> **Data to use**:
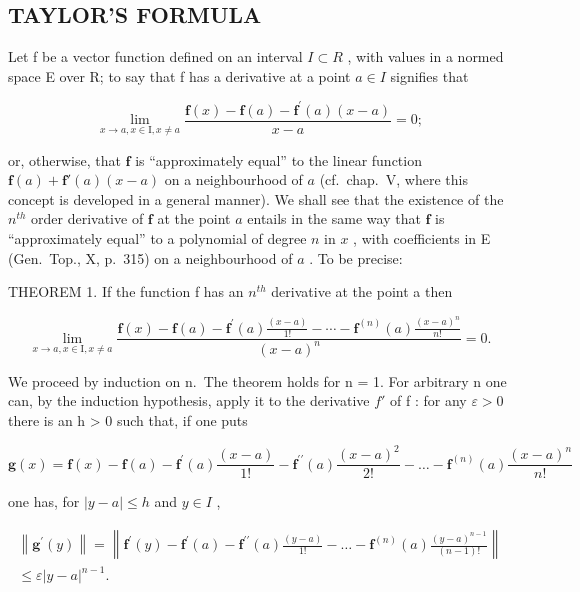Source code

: \subsection{TAYLOR'S FORMULA}

Let f be a vector function defined on an interval \(I \subset R\) , with values in a normed space E over R; to say that f has a derivative at a point \(a \in I\) signifies that

\[
\lim _ {x \to a, x \in \mathrm{I}, x \neq a} \frac {\mathbf {f} (x) - \mathbf {f} (a) - \mathbf {f} ^ {\prime} (a) (x - a)}{x - a} = 0;\tag{6}
\]

or, otherwise, that \(\mathbf{f}\) is ``approximately equal'' to the linear function \(\mathbf{f}(a) + \mathbf{f}'(a)(x - a)\) on a neighbourhood of \(a\) (cf.~chap.~V, where this concept is developed in a general manner). We shall see that the existence of the \(n^{th}\) order derivative of \(\mathbf{f}\) at the point \(a\) entails in the same way that \(\mathbf{f}\) is ``approximately equal'' to a polynomial of degree \(n\) in \(x\) , with coefficients in E (Gen.~Top., X, p.~315) on a neighbourhood of \(a\) . To be precise:

THEOREM 1. If the function f has an \(n^{th}\) derivative at the point a then

\[
\lim _ {x \to a, x \in \mathrm{I}, x \neq a} \frac {\mathbf {f} (x) - \mathbf {f} (a) - \mathbf {f} ^ {\prime} (a) \frac {(x - a)}{1 !} - \cdots - \mathbf {f} ^ {(n)} (a) \frac {(x - a) ^ {n}}{n !}}{(x - a) ^ {n}} = 0.\tag{7}
\]

We proceed by induction on n.~The theorem holds for n = 1. For arbitrary n one can, by the induction hypothesis, apply it to the derivative \(f'\) of f : for any \(\varepsilon > 0\) there is an h \textgreater{} 0 such that, if one puts

\[
\mathbf {g} (x) = \mathbf {f} (x) - \mathbf {f} (a) - \mathbf {f} ^ {\prime} (a) \frac {(x - a)}{1 !} - \mathbf {f} ^ {\prime \prime} (a) \frac {(x - a) ^ {2}}{2 !} - \dots - \mathbf {f} ^ {(n)} (a) \frac {(x - a) ^ {n}}{n !}
\]

one has, for \(|y - a| \leqslant h\) and \(y \in I\) ,

\[
\begin{array}{l} \left\| \mathbf {g} ^ {\prime} (y) \right\| = \left\| \mathbf {f} ^ {\prime} (y) - \mathbf {f} ^ {\prime} (a) - \mathbf {f} ^ {\prime \prime} (a) \frac {(y - a)}{1 !} - \dots - \mathbf {f} ^ {(n)} (a) \frac {(y - a) ^ {n - 1}}{(n - 1) !} \right\| \\ \leqslant \varepsilon | y - a | ^ {n - 1}. \end{array}
\]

> **Exercise requirements**: Your answer must be one number: how many lines of the entries hold the string "mathrm".

> **Response to this task**: 2